§ **TASK BRIEF**
Print the listing below from its opening line through the line holding "will not be able", both ends included.

§ **DATA SECTION**
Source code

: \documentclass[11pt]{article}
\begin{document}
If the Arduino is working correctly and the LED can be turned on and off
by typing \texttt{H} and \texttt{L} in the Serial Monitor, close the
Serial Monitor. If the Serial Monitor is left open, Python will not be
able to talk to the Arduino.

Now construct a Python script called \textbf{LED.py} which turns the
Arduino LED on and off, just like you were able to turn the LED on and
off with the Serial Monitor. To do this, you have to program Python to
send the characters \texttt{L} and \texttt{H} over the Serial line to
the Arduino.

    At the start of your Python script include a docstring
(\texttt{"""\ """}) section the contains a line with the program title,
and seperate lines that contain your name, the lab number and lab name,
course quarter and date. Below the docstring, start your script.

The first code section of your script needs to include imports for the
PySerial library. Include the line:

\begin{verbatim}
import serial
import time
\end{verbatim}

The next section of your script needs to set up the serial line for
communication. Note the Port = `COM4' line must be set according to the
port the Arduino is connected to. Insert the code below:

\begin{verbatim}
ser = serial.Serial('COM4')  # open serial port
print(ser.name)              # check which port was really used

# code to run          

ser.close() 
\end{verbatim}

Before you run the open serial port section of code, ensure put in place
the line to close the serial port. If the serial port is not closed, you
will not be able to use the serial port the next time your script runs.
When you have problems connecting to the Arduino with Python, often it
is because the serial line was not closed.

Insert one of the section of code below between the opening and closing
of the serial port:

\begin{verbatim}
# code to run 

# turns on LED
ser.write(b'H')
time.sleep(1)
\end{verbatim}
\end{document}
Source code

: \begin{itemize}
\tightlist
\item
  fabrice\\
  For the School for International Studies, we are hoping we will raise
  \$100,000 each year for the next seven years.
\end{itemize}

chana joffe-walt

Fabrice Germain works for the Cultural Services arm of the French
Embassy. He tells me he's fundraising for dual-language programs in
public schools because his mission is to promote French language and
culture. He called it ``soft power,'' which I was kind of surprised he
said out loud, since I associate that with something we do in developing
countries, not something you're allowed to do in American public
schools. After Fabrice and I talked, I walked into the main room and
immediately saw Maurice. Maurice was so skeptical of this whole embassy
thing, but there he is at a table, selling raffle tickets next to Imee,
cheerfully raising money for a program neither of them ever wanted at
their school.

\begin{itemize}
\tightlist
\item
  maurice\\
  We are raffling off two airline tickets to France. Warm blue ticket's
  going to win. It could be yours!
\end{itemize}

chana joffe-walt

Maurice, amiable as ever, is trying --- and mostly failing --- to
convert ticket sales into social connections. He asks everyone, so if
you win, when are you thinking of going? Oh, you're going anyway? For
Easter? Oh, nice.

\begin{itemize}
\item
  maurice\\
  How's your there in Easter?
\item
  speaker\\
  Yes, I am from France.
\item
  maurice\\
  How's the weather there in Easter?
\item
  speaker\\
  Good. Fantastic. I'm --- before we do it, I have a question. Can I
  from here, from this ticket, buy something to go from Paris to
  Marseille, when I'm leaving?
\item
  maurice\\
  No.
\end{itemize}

§ **RESULT OF THIS TASK**
Source code

: \documentclass[11pt]{article}
\begin{document}
If the Arduino is working correctly and the LED can be turned on and off
by typing \texttt{H} and \texttt{L} in the Serial Monitor, close the
Serial Monitor. If the Serial Monitor is left open, Python will not be
able to talk to the Arduino.

Now construct a Python script called \textbf{LED.py} which turns the
Arduino LED on and off, just like you were able to turn the LED on and
off with the Serial Monitor. To do this, you have to program Python to
send the characters \texttt{L} and \texttt{H} over the Serial line to
the Arduino.

    At the start of your Python script include a docstring
(\texttt{"""\ """}) section the contains a line with the program title,
and seperate lines that contain your name, the lab number and lab name,
course quarter and date. Below the docstring, start your script.

The first code section of your script needs to include imports for the
PySerial library. Include the line:

\begin{verbatim}
import serial
import time
\end{verbatim}

The next section of your script needs to set up the serial line for
communication. Note the Port = `COM4' line must be set according to the
port the Arduino is connected to. Insert the code below:

\begin{verbatim}
ser = serial.Serial('COM4')  # open serial port
print(ser.name)              # check which port was really used

# code to run          

ser.close() 
\end{verbatim}

Before you run the open serial port section of code, ensure put in place
the line to close the serial port. If the serial port is not closed, you
will not be able to use the serial port the next time your script runs.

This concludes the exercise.